Mix together until all the ingredients are roughly combined. Turn the dough on to a clean bench top or work surface. Don’t flour the surface. Start to knead the dough and add a third of the final 100mls of water. Continue kneading and adding water until the dough is sticky and almost too difficult to knead. The dough should be wet
Continue kneading the dough. Don’t add any flour to the mixture. Keep kneading for at least 10 minutes. The dough will start to form a smooth consistency. Use a pastry scraper to bring the dough together if needed. Leave the dough to sit untouched for 10 minutes, after which recommence kneading and add the dried fruit.
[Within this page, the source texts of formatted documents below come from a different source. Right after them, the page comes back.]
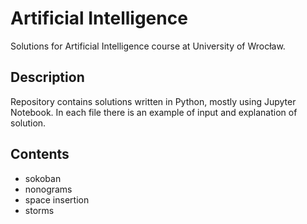# Artificial Intelligence

Solutions for Artificial Intelligence course at University of Wrocław.

## Description

Repository contains solutions written in Python, mostly using Jupyter Notebook. In each file there is an example of input and explanation of solution.

## Contents

* sokoban
* nonograms
* space insertion
* storms
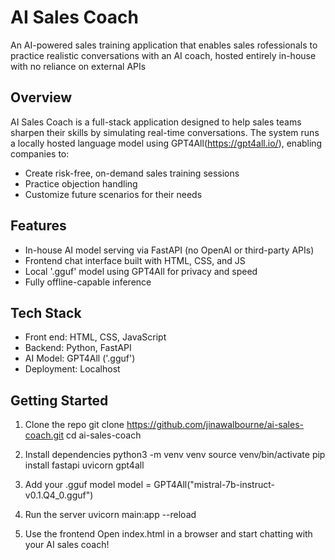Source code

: # AI Sales Coach

An AI-powered sales training application that enables sales rofessionals to practice realistic conversations with an AI coach, hosted entirely in-house with no reliance on external APIs

## Overview
AI Sales Coach is a full-stack application designed to help sales teams sharpen their skills by simulating real-time conversations. The system runs a locally hosted language model using GPT4All(https://gpt4all.io/), enabling companies to:
- Create risk-free, on-demand sales training sessions
- Practice objection handling
- Customize future scenarios for their needs

## Features
- In-house AI model serving via FastAPI (no OpenAI or third-party APIs)
- Frontend chat interface built with HTML, CSS, and JS
- Local '.gguf' model using GPT4All for privacy and speed
- Fully offline-capable inference

## Tech Stack
- Front end: HTML, CSS, JavaScript
- Backend: Python, FastAPI
- AI Model: GPT4All ('.gguf')
- Deployment: Localhost

## Getting Started
1. Clone the repo
git clone https://github.com/jinawalbourne/ai-sales-coach.git
cd ai-sales-coach

2. Install dependencies
python3 -m venv venv
source venv/bin/activate
pip install fastapi uvicorn gpt4all

3. Add your .gguf model
model = GPT4All("mistral-7b-instruct-v0.1.Q4_0.gguf")

4. Run the server
uvicorn main:app --reload

5. Use the frontend
Open index.html in a browser and start chatting with your AI sales coach!
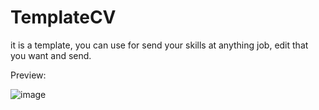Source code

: # TemplateCV
it is a template, you can use for send your skills at anything job, edit that you want and send.

Preview:

![image](https://user-images.githubusercontent.com/98864306/201242913-01ae0615-a08a-4513-b2b2-58391fd602a4.png)
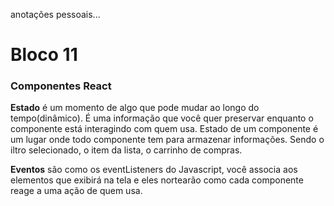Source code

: anotações pessoais...

# Bloco 11

### Componentes React

**Estado** é um momento de algo que pode mudar ao longo do tempo(dinâmico). É uma informação que você quer preservar enquanto o componente está interagindo com quem usa.
Estado de um componente é um lugar onde todo componente tem para armazenar informações. Sendo o iltro selecionado, o item da lista, o carrinho de compras.

**Eventos** são como os eventListeners do Javascript, você associa aos elementos que exibirá na tela e eles nortearão como cada componente reage a uma ação de quem usa.


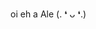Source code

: oi eh a Ale
(. ❛ ᴗ ❛.)



<!---
chu2yaa/chu2yaa is a ✨ special ✨ repository because its `README.md` (this file) appears on your GitHub profile.
You can click the Preview link to take a look at your changes.
--->
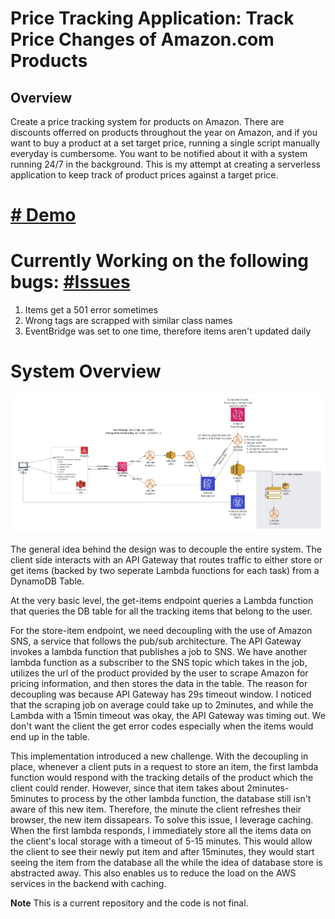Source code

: # Price Tracking Application: Track Price Changes of Amazon.com Products

## Overview

Create a price tracking system for products on Amazon. There are discounts offerred on products throughout the year
on Amazon, and if you want to buy a product at a set target price, running a single script manually everyday is cumbersome.
You want to be notified about it with a system running 24/7 in the background. This is my attempt at creating a serverless application
to keep track of product prices against a target price.

# [# Demo](https://d32obbkkibcaxl.cloudfront.net/)
# Currently Working on the following bugs: [#Issues](https://github.com/farhan0167/price-tracker/issues)
1. Items get a 501 error sometimes
2. Wrong tags are scrapped with similar class names
3. EventBridge was set to one time, therefore items aren't updated daily

# System Overview
![system overview](assets/sysImage.jpeg)


The general idea behind the design was to decouple the entire system. The client side interacts with an API Gateway that routes traffic to either store or get items (backed by two seperate Lambda functions for each task) from a DynamoDB Table.

At the very basic level, the get-items endpoint queries a Lambda function that queries the DB table for all the tracking items that belong to the user.

For the store-item endpoint, we need decoupling with the use of Amazon SNS, a service that follows the pub/sub architecture. The API Gateway invokes a lambda function that publishes a job to SNS. We have another lambda function as a subscriber to the SNS topic which takes in the job, utilizes the url of the product provided by the user to scrape Amazon for pricing information, and then stores the data in the table. The reason for decoupling was because API Gateway has 29s timeout window. I noticed that the scraping job on average could take up to 2minutes, and while the Lambda with a 15min timeout was okay, the API Gateway was timing out. We don't want the client the get error codes especially when the items would end up in the table.

This implementation introduced a new challenge. With the decoupling in place, whenever a client puts in a request to store an item, the first lambda function would respond with the tracking details of the product which the client could render. However, since that item takes about 2minutes-5minutes to process by the other lambda function, the database still isn't aware of this new item. Therefore, the minute the client refreshes their browser, the new item dissapears. To solve this issue, I leverage caching. When the first lambda responds, I immediately store all the items data on the client's local storage with a timeout of 5-15 minutes. This would allow the client to see their newly put item and after 15minutes, they would start seeing the item from the database all the while the idea of database store is abstracted away. This also enables us to reduce the load on the AWS services in the backend with caching.

**Note** This is a current repository and the code is not final.




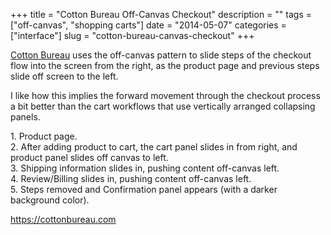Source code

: +++
title = "Cotton Bureau Off-Canvas Checkout"
description = ""
tags = ["off-canvas", "shopping carts"]
date = "2014-05-07"
categories = ["interface"]
slug = "cotton-bureau-canvas-checkout"
+++


<p><a href="https://cottonbureau.com/">Cotton Bureau</a> uses the off-canvas pattern to slide steps of the checkout flow into the screen from the right, as the product page and previous steps slide off screen to the left.</p>

<p>I like how this implies the forward movement through the checkout process a bit better than the cart workflows that use vertically arranged collapsing panels.</p>

<div id="screens-full" class="clear"><div class="caption">1. Product page.</div><div class="fullimg clear"><a href="//konigi.com/media/interface/cottonbureau-checkout-1.png" class="group" rel="group" title="1. Product page."><img src="//konigi.com/media/interface/cottonbureau-checkout-1.png" alt="" class="img-responsive"></a></div></div><div id="screens-full" class="clear"><div class="caption">2. After adding product to cart, the cart panel slides in from right, and product panel slides off canvas to left.</div><div class="fullimg clear"><a href="//konigi.com/media/interface/cottonbureau-checkout-2.png" class="group" rel="group" title="2. After adding product to cart, the cart panel slides in from right, and product panel slides off c..."><img src="//konigi.com/media/interface/cottonbureau-checkout-2.png" alt="" class="img-responsive"></a></div></div><div id="screens-full" class="clear"><div class="caption">3. Shipping information slides in, pushing content off-canvas left.</div><div class="fullimg clear"><a href="//konigi.com/media/interface/cottonbureau-checkout-3.png" class="group" rel="group" title="3. Shipping information slides in, pushing content off-canvas left."><img src="//konigi.com/media/interface/cottonbureau-checkout-3.png" alt="" class="img-responsive"></a></div></div><div id="screens-full" class="clear"><div class="caption">4. Review/Billing slides in, pushing content off-canvas left.</div><div class="fullimg clear"><a href="//konigi.com/media/interface/cottonbureau-checkout-4.png" class="group" rel="group" title="4. Review/Billing slides in, pushing content off-canvas left."><img src="//konigi.com/media/interface/cottonbureau-checkout-4.png" alt="" class="img-responsive"></a></div></div><div id="screens-full" class="clear"><div class="caption">5. Steps removed and Confirmation panel appears (with a darker background color).</div><div class="fullimg clear"><a href="//konigi.com/media/interface/cottonbureau-checkout-5.png" class="group" rel="group" title="5. Steps removed and Confirmation panel appears (with a darker background color)."><img src="//konigi.com/media/interface/cottonbureau-checkout-5.png" alt="" class="img-responsive"></a></div></div>        
<p><a href="https://cottonbureau.com/">https://cottonbureau.com</a></p>

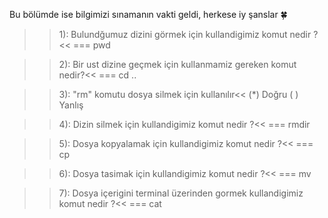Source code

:Bu bölümde ise bilgimizi sınamanın vakti geldi, herkese iy şanslar 🍀

>>1): Bulundğumuz dizini görmek için kullandigimiz komut nedir ?<<
=== pwd

>>2): Bir ust dizine geçmek için kullanmamiz gereken komut nedir?<<
=== cd ..

>>3): "rm" komutu dosya silmek için kullanılır<<
(*) Doğru
( ) Yanlış

>>4): Dizin silmek için kullandigimiz komut nedir ?<<
=== rmdir

>>5): Dosya kopyalamak için kullandigimiz komut nedir ?<<
=== cp

>>6): Dosya tasimak için kullandigimiz komut nedir ?<<
=== mv

>>7): Dosya içerigini terminal üzerinden gormek kullandigimiz komut nedir ?<<
=== cat
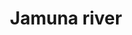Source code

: ---
title: "Jamuna river"
title_bn: "যমুনা নদী"
description: "The river emerges from Kakshiali river at Kaliganj upazila of Shatkhira district and ends by meeting with Mothergang river at Manikpur  upazila at the same district."
---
Continue to knead the dough for another 10 minutes. Take a small ball of dough and stretch it out to form transparent window. You should be able to see the shadow of your finger through the window. The more you can stretch the dough without tearing, the better. If the dough tears with the slightest tug or it does not stretch very far, keep kneading.
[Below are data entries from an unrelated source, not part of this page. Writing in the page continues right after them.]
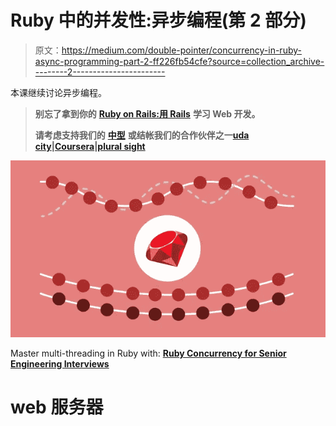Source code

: # Ruby 中的并发性:异步编程(第 2 部分)

> 原文：<https://medium.com/double-pointer/concurrency-in-ruby-async-programming-part-2-ff226fb54cfe?source=collection_archive---------2----------------------->

本课继续讨论异步编程。

> **别忘了拿到你的** [**Ruby on Rails:用 Rails**](https://amzn.to/3HX0Zfl) **学习 Web 开发。**
> 
> **请考虑支持我们的** [**中型**](https://bit.ly/3OvimpR) **或结帐我们的合作伙伴之一**[**uda city**](https://bit.ly/3JIpvl4)**|**[**Coursera**](https://imp.i384100.net/zaYBB0)**|**[**plural sight**](https://pluralsight.pxf.io/Ao7GGK)

[![](img/5ab1de5b8118ce1de82a6dfb65cab063.png)](https://bit.ly/3bex1kP)

Master multi-threading in Ruby with: [**Ruby Concurrency for Senior Engineering Interviews**](https://bit.ly/3bex1kP)

# web 服务器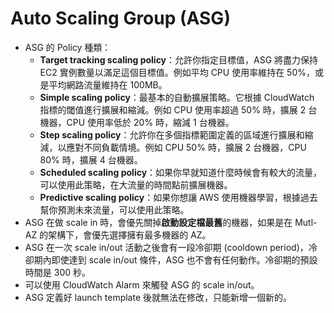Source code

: # Auto Scaling Group (ASG)

- ASG 的 Policy 種類：
  - **Target tracking scaling policy**：允許你指定目標值，ASG 將盡力保持 EC2 實例數量以滿足這個目標值。例如平均 CPU 使用率維持在 50%，或是平均網路流量維持在 100MB。
  - **Simple scaling policy**：最基本的自動擴展策略。它根據 CloudWatch 指標的閾值進行擴展和縮減。例如 CPU 使用率超過 50% 時，擴展 2 台機器，CPU 使用率低於 20% 時，縮減 1 台機器。
  - **Step scaling policy**：允許你在多個指標範圍定義的區域進行擴展和縮減，以應對不同負載情境。例如 CPU 50% 時，擴展 2 台機器，CPU 80% 時，擴展 4 台機器。
  - **Scheduled scaling policy**：如果你早就知道什麼時候會有較大的流量，可以使用此策略，在大流量的時間點前擴展機器。
  - **Predictive scaling policy**：如果你想讓 AWS 使用機器學習，根據過去幫你預測未來流量，可以使用此策略。
- ASG 在做 scale in 時，會優先關掉**啟動設定檔最舊**的機器，如果是在 Mutl-AZ 的架構下，會優先選擇擁有最多機器的 AZ。
- ASG 在一次 scale in/out 活動之後會有一段冷卻期 (cooldown period)，冷卻期內即使達到 scale in/out 條件，ASG 也不會有任何動作。冷卻期的預設時間是 300 秒。
- 可以使用 CloudWatch Alarm 來觸發 ASG 的 scale in/out。
- ASG 定義好 launch template 後就無法在修改，只能新增一個新的。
Wipe a clean bowl with a small amount of vegetable oil. Place the dough in the bowl, cover with cling film, and place in a warm spot to rise for at least two hours. Try to keep it out of breezy areas. The dough should easily double, if not triple in size.
Punch the air out of the dough and divide it in to twelve equal portions. Gently shape them into the familiar shape of a round bun. Place them on a lined baking tray, evenly spaced but not touching. Place the tray in a large plastic bag and return the tray to the same warm spot to prove for another hour. The buns should have risen into a small smooth bun shape.
Preheat the oven to 210°C and prepare the mixture for the white cross.
80g plain flour
40g caster sugar
2 tbs water
Combine the ingredients into a smooth paste. Pour the paste into a zip lock lunch bag and cut the corner of the bag to for a small diameter hole, approximately 0.5 cm.
Using a sharp knife or blade, score the tops of the buns in the form a cross. Pipe the cross mixture across the top of the buns in quick singular moves.
Place the buns in the oven and bake for about 20-25 minutes. While the buns are backing, prepare the sticky glaze.
Sticky Cinnamon Glaze
1 egg beaten
4 tbsp caster sugar
1 tbsp water
1 tsp ground cinnamon (optional)
Whisk the ingredients together to form a smooth even mixture. Set it aside, ready to brush on to the buns with they are cooked.
When the buns are ready, they should have the familiar toasty brown colour and should sound hollow when gently taped on the bottom. Remove them from the oven and place them on a cooling rack.
Brush the sticky cinnamon glaze across the tops of the buns and let them cool completely.
*I know grating butter seems the most absurd thing to do, but it works. It’s a great way out when a recipe calls for softened butter only to realise it is as hard as rock on the fridge. As soon as you take it from the fridge, use a cheese grater and grate the butter over the dried ingredients. This way you don’t have to melt it. If you add melted butter to the mixture it can destroy the yeast.